NASHVILLE, Tenn. — When eBay and PayPal split up on Friday, they’ll face different challenges than they did as a combined company.
E-commerce company eBay first said in September 2014 it would split off its payments unit PayPal, in order to focus the two companies on growing profits individually. Investors, including activist Carl Icahn, had lobbied for the movie.
Though the split happens Friday, PayPal starts trading on the Nasdaq under the “PYPL” ticker on Monday, while San Jose, California-based eBay will keep trading under the “EBAY” symbol.
As separate units, eBay faces stiff competition from Amazon and other online retailers that have gained market share from traditional brick-and-mortar stores. It also has to contend with the lingering effects from a cybersecurity breach and changes in Google’s search algorithms that led to fewer eBay results popping up in Google searches.

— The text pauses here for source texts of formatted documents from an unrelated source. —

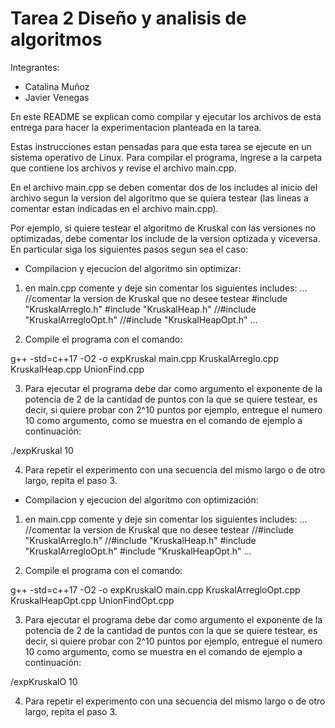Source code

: # Tarea 2 Diseño y analisis de algoritmos
Integrantes: 
- Catalina Muñoz
- Javier Venegas

En este README se explican como compilar y ejecutar los archivos de esta entrega para hacer la experimentacion
planteada en la tarea.

Estas instrucciones estan pensadas para que esta tarea se ejecute en un sistema operativo de Linux. Para compilar el programa, ingrese
a la carpeta que contiene los archivos y revise el archivo main.cpp.

En el archivo main.cpp se deben comentar dos de los includes al inicio del archivo segun la version del algoritmo que se quiera testear
(las lineas a comentar estan indicadas en el archivo main.cpp).

Por ejemplo, si quiere testear el algoritmo de Kruskal con las versiones no optimizadas, debe comentar los include de la version optizada y viceversa.
En particular siga los siguientes pasos segun sea el caso:

- Compilacion y ejecucion del algoritmo sin optimizar:

1. en main.cpp comente y deje sin comentar los siguientes includes: 
...
//comentar la version de Kruskal que no desee testear
#include "KruskalArreglo.h"
#include "KruskalHeap.h"
//#include "KruskalArregloOpt.h"
//#include "KruskalHeapOpt.h"
...

2. Compile el programa con el comando:

g++ -std=c++17 -O2 -o expKruskal main.cpp KruskalArreglo.cpp KruskalHeap.cpp UnionFind.cpp 

3. Para ejecutar el programa debe dar como argumento el exponente de la potencia de 2 de la cantidad de puntos con la que se quiere testear, es decir,
si quiere probar con 2^10 puntos por ejemplo, entregue el numero 10 como argumento, como se muestra en el comando de ejemplo a continuación:

./expKruskal 10

4. Para repetir el experimento con una secuencia del mismo largo o de otro largo, repita el paso 3.


- Compilacion y ejecucion del algoritmo con optimización:

1. en main.cpp comente y deje sin comentar los siguientes includes: 
...
//comentar la version de Kruskal que no desee testear
//#include "KruskalArreglo.h"
//#include "KruskalHeap.h"
#include "KruskalArregloOpt.h"
#include "KruskalHeapOpt.h"
...

2. Compile el programa con el comando:

g++ -std=c++17 -O2 -o expKruskalO main.cpp KruskalArregloOpt.cpp KruskalHeapOpt.cpp UnionFindOpt.cpp 

3. Para ejecutar el programa debe dar como argumento el exponente de la potencia de 2 de la cantidad de puntos con la que se quiere testear, es decir,
si quiere probar con 2^10 puntos por ejemplo, entregue el numero 10 como argumento, como se muestra en el comando de ejemplo a continuación:

/expKruskalO 10

4. Para repetir el experimento con una secuencia del mismo largo o de otro largo, repita el paso 3.




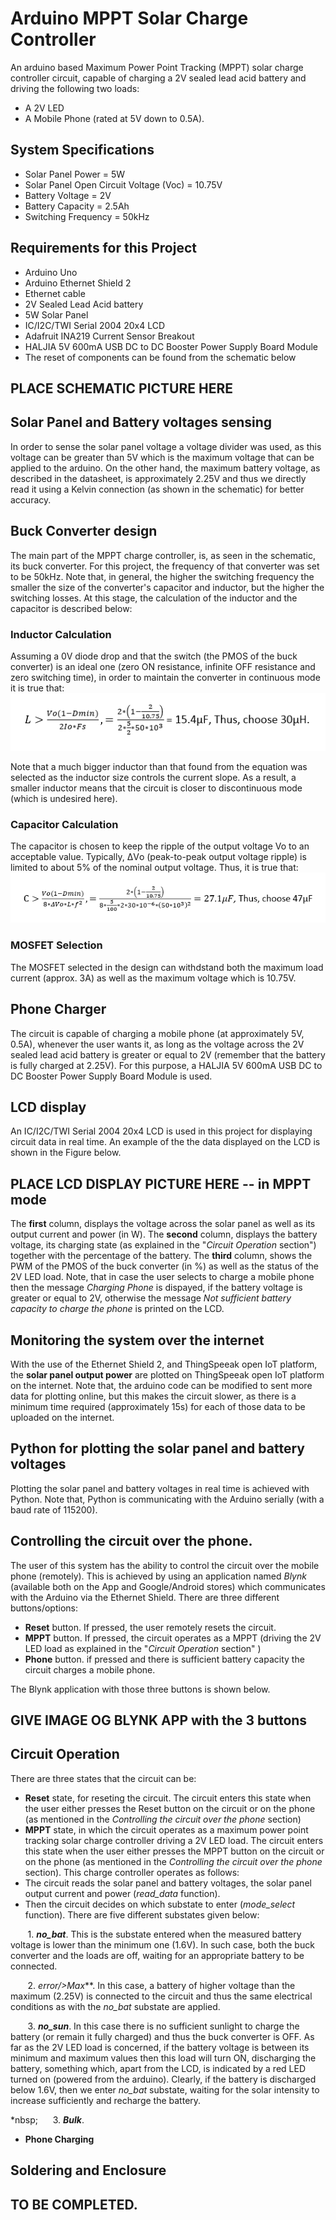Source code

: # Arduino MPPT Solar Charge Controller
An arduino based Maximum Power Point Tracking (MPPT) solar charge controller circuit, capable of charging
a 2V sealed lead acid battery and driving the following two loads:
* A 2V LED
* A Mobile Phone (rated at 5V down to 0.5A).
## System Specifications 
* Solar Panel Power = 5W
* Solar Panel Open Circuit Voltage (Voc) = 10.75V
* Battery Voltage = 2V
* Battery Capacity = 2.5Ah
* Switching Frequency = 50kHz
## Requirements for this Project
* Arduino Uno
* Arduino Ethernet Shield 2
* Ethernet cable
* 2V Sealed Lead Acid battery
* 5W Solar Panel
* IC/I2C/TWI Serial 2004 20x4 LCD
* Adafruit INA219 Current Sensor Breakout
* HALJIA 5V 600mA USB DC to DC Booster Power Supply Board Module
* The reset of components can be found from the schematic below
## PLACE SCHEMATIC PICTURE HERE
## Solar Panel and Battery voltages sensing
In order to sense the solar panel voltage a voltage divider was used, as this voltage can be greater than 5V which is the maximum voltage that can be applied to the arduino. On the other hand, the maximum battery voltage, as described in the datasheet, is approximately 2.25V and thus we directly read it using a Kelvin connection (as shown in the schematic) for better accuracy.
## Buck Converter design
The main part of the MPPT charge controller, is, as seen in the schematic, its buck converter.
For this project, the frequency of that converter was set to be 50kHz. Note that, in general, the
higher the switching frequency the smaller the size of the converter's capacitor and inductor, but
the higher the switching losses. At this stage, the calculation of the inductor and the capacitor is described below:
### Inductor Calculation
Assuming a 0V diode drop and that the switch (the PMOS of the buck converter) is an ideal one (zero ON resistance, infinite OFF resistance and zero switching time), in order to maintain the converter in continuous mode it is true that:
![alt text](https://github.com/EvanPl/Arduino-MPPT-Solar-Charge-Controller/blob/master/Images/Inductor%20Calculation.PNG)

Note that a much bigger inductor than that found from the equation was selected as the inductor size controls the current slope. As a result, a smaller inductor means that the circuit is closer to discontinuous mode (which is undesired here).
### Capacitor Calculation
The capacitor is chosen to keep the ripple of the output voltage Vo to an acceptable value. Typically, ΔVο (peak-to-peak output voltage ripple) is limited to about 5% of the nominal output voltage. Thus, it is true that:
![alt text](https://github.com/EvanPl/Arduino-MPPT-Solar-Charge-Controller/blob/master/Images/Capacitor%20Calculation.PNG)
### MOSFET Selection
The MOSFET selected in the design can withdstand both the maximum load current (approx. 3A) as well as the maximum voltage which is 10.75V.
## Phone Charger
The circuit is capable of charging a mobile phone (at approximately 5V, 0.5A), whenever the user wants it, as long as the voltage across the 2V sealed lead acid battery is greater or equal to 2V (remember that the battery is fully charged at 2.25V). For this purpose, a HALJIA 5V 600mA USB DC to DC Booster Power Supply Board Module is used.
## LCD display
An IC/I2C/TWI Serial 2004 20x4 LCD is used in this project for displaying circuit data in real time. An example of the the data displayed on the LCD is shown in the Figure below.
## PLACE LCD DISPLAY PICTURE HERE -- in MPPT mode
The **first** column, displays the voltage across the solar panel as well as its output current and power (in W). The 
**second** column, displays the battery voltage, its charging state (as explained in the "*Circuit Operation* section") together with the percentage of the battery.
The **third** column, shows the PWM of the PMOS of the buck converter (in %) as well as the status of the 2V LED load.
Note, that in case the user selects to charge a mobile phone then the message *Charging Phone* is dispayed, if the battery voltage is 
greater or equal to 2V, otherwise the message *Not sufficient battery capacity to charge the phone* is printed on the LCD.
## Monitoring the system over the internet
With the use of the Ethernet Shield 2, and ThingSpeeak open IoT platform, the **solar panel output power** are plotted on ThingSpeeak open IoT platform on the internet. Note that, the arduino code can be modified to sent more data for plotting online, but this makes the circuit slower, as there is a minimum time required (approximately 15s) for each of those data to be uploaded on the internet.
## Python for plotting the solar panel and battery voltages
Plotting the solar panel and battery voltages in real time is achieved with Python. Note that, Python is communicating with the Arduino serially (with a baud rate of 115200).
## Controlling the circuit over the phone.
The user of this system has the ability to control the circuit over the mobile phone (remotely). This is achieved by using an application named *Blynk* (available both on the App and Google/Android stores) which communicates with the Arduino via the Ethernet Shield. There are three different buttons/options:
* **Reset** button. If pressed, the user remotely resets the circuit.
* **MPPT** button. If pressed, the circuit operates as a MPPT (driving the 2V LED load as explained in the "*Circuit Operation* section" )
* **Phone** button. if pressed and there is sufficient battery capacity the circuit charges a mobile phone.

The Blynk application with those three buttons is shown below.
## GIVE IMAGE OG BLYNK APP with the 3 buttons
## Circuit Operation
There are three states that the circuit can be:
* **Reset** state, for reseting the circuit. The circuit enters this state when the user either presses the Reset button on the circuit or on the phone (as mentioned in the *Controlling the circuit over the phone* section)
* **MPPT** state, in which the circuit operates as a maximum power point tracking solar charge controller driving a 2V LED load. The circuit enters this state when the user either presses the MPPT button on the circuit or on the phone (as mentioned in the *Controlling the circuit over the phone* section). This charge controller operates as follows:
* The circuit reads the solar panel and battery voltages, the solar panel output current and power (*read_data* function).
* Then the circuit decides on which substate to enter (*mode_select* function). There are five different substates given below:

&nbsp;&nbsp;&nbsp;&nbsp;&nbsp;&nbsp; 1. ***no_bat***. This is the substate entered when the measured battery voltage is lower than the minimum one (1.6V). In such case, both the buck converter and the loads are off, waiting for an appropriate battery to be connected.

&nbsp;&nbsp;&nbsp;&nbsp;&nbsp;&nbsp; 2. ***error*/*>Max***. In this case, a battery of higher voltage than the maximum (2.25V) is connected to the circuit and thus the same electrical conditions as with the *no_bat* substate are applied.

&nbsp;&nbsp;&nbsp;&nbsp;&nbsp;&nbsp; 3. ***no_sun***. In this case there is no sufficient sunlight to charge the battery (or remain it fully charged) and thus the buck converter is OFF. As far as the 2V LED load is concerned, if the battery voltage is between its minimum and maximum values then this load will turn ON, discharging the battery, something which, apart from the LCD, is indicated by a red LED turned on (powered from the arduino). Clearly, if the battery is discharged below 1.6V, then we enter *no_bat* substate, waiting for the solar intensity to increase sufficiently and recharge the battery.

*nbsp;&nbsp;&nbsp;&nbsp;&nbsp;&nbsp; 3. ***Bulk***. 
* **Phone Charging**
## Soldering and Enclosure
## TO BE COMPLETED.
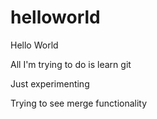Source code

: # helloworld
Hello World


All I'm trying to do is learn git

Just experimenting

Trying to see merge functionality
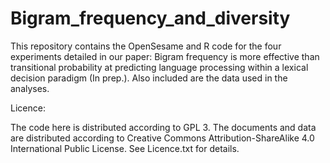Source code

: # Bigram_frequency_and_diversity

This repository contains the OpenSesame and R code for the four experiments detailed in our paper: Bigram frequency is more effective than transitional probability at predicting language processing within a lexical decision paradigm (In prep.). Also included are the data used in the analyses.

Licence:

The code here is distributed according to GPL 3. The documents and data are distributed according to Creative Commons Attribution-ShareAlike 4.0 International Public License. See Licence.txt for details.
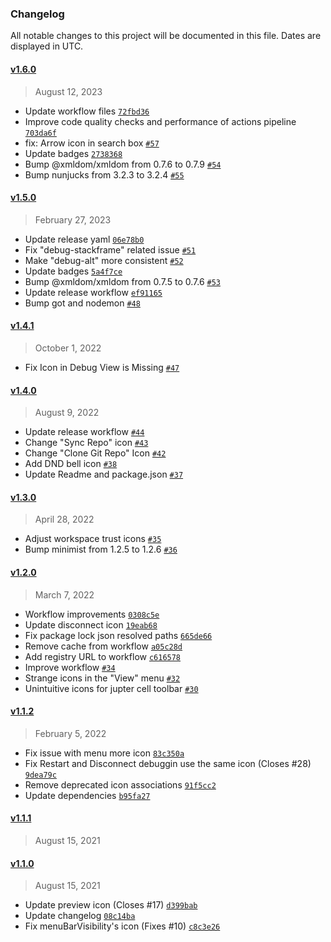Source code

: ### Changelog 

 All notable changes to this project will be documented in this file. Dates are displayed in UTC.

 
#### [v1.6.0](https://github.com/PKief/vscode-material-product-icons/compare/v1.5.0...v1.6.0) 

> August 12, 2023 

- Update workflow files [`72fbd36`](https://github.com/PKief/vscode-material-product-icons/commit/72fbd36)
- Improve code quality checks and performance of actions pipeline [`703da6f`](https://github.com/PKief/vscode-material-product-icons/commit/703da6f)
- fix: Arrow icon in search box [`#57`](https://github.com/PKief/vscode-material-product-icons/pull/57)
- Update badges [`2738368`](https://github.com/PKief/vscode-material-product-icons/commit/2738368)
- Bump @xmldom/xmldom from 0.7.6 to 0.7.9 [`#54`](https://github.com/PKief/vscode-material-product-icons/pull/54)
- Bump nunjucks from 3.2.3 to 3.2.4 [`#55`](https://github.com/PKief/vscode-material-product-icons/pull/55)
 
#### [v1.5.0](https://github.com/PKief/vscode-material-product-icons/compare/v1.4.1...v1.5.0) 

> February 27, 2023 

- Update release yaml [`06e78b0`](https://github.com/PKief/vscode-material-product-icons/commit/06e78b0)
- Fix "debug-stackframe" related issue [`#51`](https://github.com/PKief/vscode-material-product-icons/pull/51)
- Make "debug-alt" more consistent [`#52`](https://github.com/PKief/vscode-material-product-icons/pull/52)
- Update badges [`5a4f7ce`](https://github.com/PKief/vscode-material-product-icons/commit/5a4f7ce)
- Bump @xmldom/xmldom from 0.7.5 to 0.7.6 [`#53`](https://github.com/PKief/vscode-material-product-icons/pull/53)
- Update release workflow [`ef91165`](https://github.com/PKief/vscode-material-product-icons/commit/ef91165)
- Bump got and nodemon [`#48`](https://github.com/PKief/vscode-material-product-icons/pull/48)
 
#### [v1.4.1](https://github.com/PKief/vscode-material-product-icons/compare/v1.4.0...v1.4.1) 

> October 1, 2022 

- Fix Icon in Debug View is Missing [`#47`](https://github.com/PKief/vscode-material-product-icons/pull/47)
 
#### [v1.4.0](https://github.com/PKief/vscode-material-product-icons/compare/v1.3.0...v1.4.0) 

> August 9, 2022 

- Update release workflow [`#44`](https://github.com/PKief/vscode-material-product-icons/pull/44)
- Change "Sync Repo" icon [`#43`](https://github.com/PKief/vscode-material-product-icons/pull/43)
- Change "Clone Git Repo" Icon [`#42`](https://github.com/PKief/vscode-material-product-icons/pull/42)
- Add DND bell icon [`#38`](https://github.com/PKief/vscode-material-product-icons/pull/38)
- Update Readme and package.json [`#37`](https://github.com/PKief/vscode-material-product-icons/pull/37)
 
#### [v1.3.0](https://github.com/PKief/vscode-material-product-icons/compare/v1.2.0...v1.3.0) 

> April 28, 2022 

- Adjust workspace trust icons [`#35`](https://github.com/PKief/vscode-material-product-icons/pull/35)
- Bump minimist from 1.2.5 to 1.2.6 [`#36`](https://github.com/PKief/vscode-material-product-icons/pull/36)
 
#### [v1.2.0](https://github.com/PKief/vscode-material-product-icons/compare/v1.1.2...v1.2.0) 

> March 7, 2022 

- Workflow improvements [`0308c5e`](https://github.com/PKief/vscode-material-product-icons/commit/0308c5e)
- Update disconnect icon [`19eab68`](https://github.com/PKief/vscode-material-product-icons/commit/19eab68)
- Fix package lock json resolved paths [`665de66`](https://github.com/PKief/vscode-material-product-icons/commit/665de66)
- Remove cache from workflow [`a05c28d`](https://github.com/PKief/vscode-material-product-icons/commit/a05c28d)
- Add registry URL to workflow [`c616578`](https://github.com/PKief/vscode-material-product-icons/commit/c616578)
- Improve workflow [`#34`](https://github.com/PKief/vscode-material-product-icons/pull/34)
- Strange icons in the "View" menu [`#32`](https://github.com/PKief/vscode-material-product-icons/pull/32)
- Unintuitive icons for jupter cell toolbar [`#30`](https://github.com/PKief/vscode-material-product-icons/pull/30)
 
#### [v1.1.2](https://github.com/PKief/vscode-material-product-icons/compare/v1.1.1...v1.1.2) 

> February 5, 2022 

- Fix issue with menu more icon [`83c350a`](https://github.com/PKief/vscode-material-product-icons/commit/83c350a)
- Fix Restart and Disconnect debuggin use the same icon (Closes #28) [`9dea79c`](https://github.com/PKief/vscode-material-product-icons/commit/9dea79c)
- Remove deprecated icon associations [`91f5cc2`](https://github.com/PKief/vscode-material-product-icons/commit/91f5cc2)
- Update dependencies [`b95fa27`](https://github.com/PKief/vscode-material-product-icons/commit/b95fa27)
 
#### [v1.1.1](https://github.com/PKief/vscode-material-product-icons/compare/v1.1.0...v1.1.1) 

> August 15, 2021 

 
#### [v1.1.0](https://github.com/PKief/vscode-material-product-icons/compare/v1.0.3...v1.1.0) 

> August 15, 2021 

- Update preview icon (Closes #17) [`d399bab`](https://github.com/PKief/vscode-material-product-icons/commit/d399bab)
- Update changelog [`08c14ba`](https://github.com/PKief/vscode-material-product-icons/commit/08c14ba)
- Fix menuBarVisibility's icon (Fixes #10) [`c8c3e26`](https://github.com/PKief/vscode-material-product-icons/commit/c8c3e26)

On the other hand, online payment system PayPal, which had long been eBay’s fastest-growing segment, will have to compete with mobile wallets like Apple and Android Pay and online payment offerings from Chinese e-commerce retailer Alibaba and other retailers.
In a call after the two units posted quarterly profit that topped Wall Street’s expectations, PayPal President Dan Schulman and eBay President Devin Wenig each outlined their plans for the two units following the split:
EBay, which has been streamlining its business by selling some units, now is focusing on reinvigorating its marketplace business, which includes the e-commerce arm of eBay. It stumbled last year when it had to deal with a change in Google’s algorithms that made eBay products come up in search results less often.
On Thursday, Wenig said the company now is asking sellers to include more detailed product identifiers on their product listings, which seems to be helping search results.
Wenig said the company is also focusing on gaining traffic through social media. It was an early adapter of shoppable ads on Facebook and Pinterest and has increased efforts on Tumblr Instagram, Snapchat and Twitter’s Periscope to drive traffic and user growth.
“While still small relative to our more established channels, traffic from social channels is growing over 100 percent year-on-year in the U.S.,” Wenig said.
Wenig also reiterated eBay’s plan to focus on small- and medium-size merchants that make of 70 percent of the global retail market.
“Our absolute priority is to improve our competitiveness and drive more stable profitable growth over the long-term,” Wenig said.
PayPal’s goal going forward is to get more merchants to accept its payments in stores. It also wants PayPal users to pay with the service two or three times a week rather than the current average of two or three times a month.
Meanwhile, Schulman, who will be CEO of PayPal after the split, would like PayPal users who typically use the payment system once or twice a month, to use it two or three times a week, like millennials use its Venmo app. The Venmo app is linked to a bank account or card and lets users pay friends with a text-like note.
Schulman said the company is making some progress. The Subway app powered by PayPal-owned Paydient is the No. 2 food and beverage app in the iOS app store and can be used in 30,000 stores. And Burger King is letting users pay with PayPal in 5,000 stores.
PayPal also plans to grow internationally via its acquisition of Xoom which lets users send money from the U.S. abroad.
“We believe our technology platform, global reach and trusted brand can move PayPal from being an occasional transaction to being an integral part of consumers’ financial lives,” Schulman said.